Lisa writes that Al was extremely open with his colleagues about his faith. Some coworkers harassed him about his morality, but they were usually the ones who went to him privately to talk about marriage, work, or some other personal problem. They often asked him to pray for them.

Many of his coworkers called Braca “The Rev.” Lisa notes, “Half out of affection, half making fun of him.”

On September 11, 2001, the plane hit the One World Trade Center at the 90th floor. Everyone above that had no more than an hour or two to come to terms with their fate.

Al Braca and his fellow employees at Cantor Fitzgerald died when the tower fell.

According to Michael Chance, who first told me the story (Michael and Lisa Chilson-Rose were both employees of the Metropolitan New York Baptist Association in Manhattan), over the next few days, Al Braca’s family received phone calls from family members of his co-workers. They said things like, “I spoke with my husband before the towers fell. He said Al was leading them in prayer.” Again and again, others told the same tale. “The Rev is leading us in prayer.”

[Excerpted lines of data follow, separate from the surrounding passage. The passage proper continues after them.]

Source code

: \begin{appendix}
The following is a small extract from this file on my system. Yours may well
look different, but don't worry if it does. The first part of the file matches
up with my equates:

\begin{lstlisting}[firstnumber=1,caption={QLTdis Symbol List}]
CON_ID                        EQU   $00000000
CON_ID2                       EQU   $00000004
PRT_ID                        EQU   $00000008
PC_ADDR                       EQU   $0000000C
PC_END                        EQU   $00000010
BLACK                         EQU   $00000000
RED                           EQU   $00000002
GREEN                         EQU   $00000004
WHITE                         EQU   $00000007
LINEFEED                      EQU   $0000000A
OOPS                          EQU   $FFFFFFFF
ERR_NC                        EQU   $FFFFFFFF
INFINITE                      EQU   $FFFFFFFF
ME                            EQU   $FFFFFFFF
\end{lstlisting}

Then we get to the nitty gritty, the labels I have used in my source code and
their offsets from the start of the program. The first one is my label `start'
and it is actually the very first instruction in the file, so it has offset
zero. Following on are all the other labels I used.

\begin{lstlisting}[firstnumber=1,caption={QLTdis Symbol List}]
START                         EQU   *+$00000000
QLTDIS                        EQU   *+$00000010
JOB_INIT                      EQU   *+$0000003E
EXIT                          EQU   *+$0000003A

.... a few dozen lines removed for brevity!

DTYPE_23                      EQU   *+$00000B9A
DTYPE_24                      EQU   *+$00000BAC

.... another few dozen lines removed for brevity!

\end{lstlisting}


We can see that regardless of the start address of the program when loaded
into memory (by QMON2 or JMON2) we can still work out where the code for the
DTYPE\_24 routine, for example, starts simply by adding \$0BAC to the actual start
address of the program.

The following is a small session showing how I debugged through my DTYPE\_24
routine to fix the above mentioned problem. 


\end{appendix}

Lisa writes, After the plane hit his tower…’The Rev’ got everyone in a circle, holding hands and praying. Some received the Lord for the first time…. He stepped into eternity, ready to meet his Lord face to face, bringing with him some of those he had prayed about for so long.

The only way Al could have had the kind of credibility that caused everyone to turn to him in this moment of crisis was that he bore up well under the harassment and teasing inflicted upon him because of his faith in Christ.

God help us to bear up under hardship and mistreatment and suffering so that outsiders may see our faith and know our genuineness in Christ and so be drawn to Him.

You never know what God is doing or going to do with the trouble you are experiencing.  Trust Him.

We walk by faith, not by sight (2 Corinthians 5:7).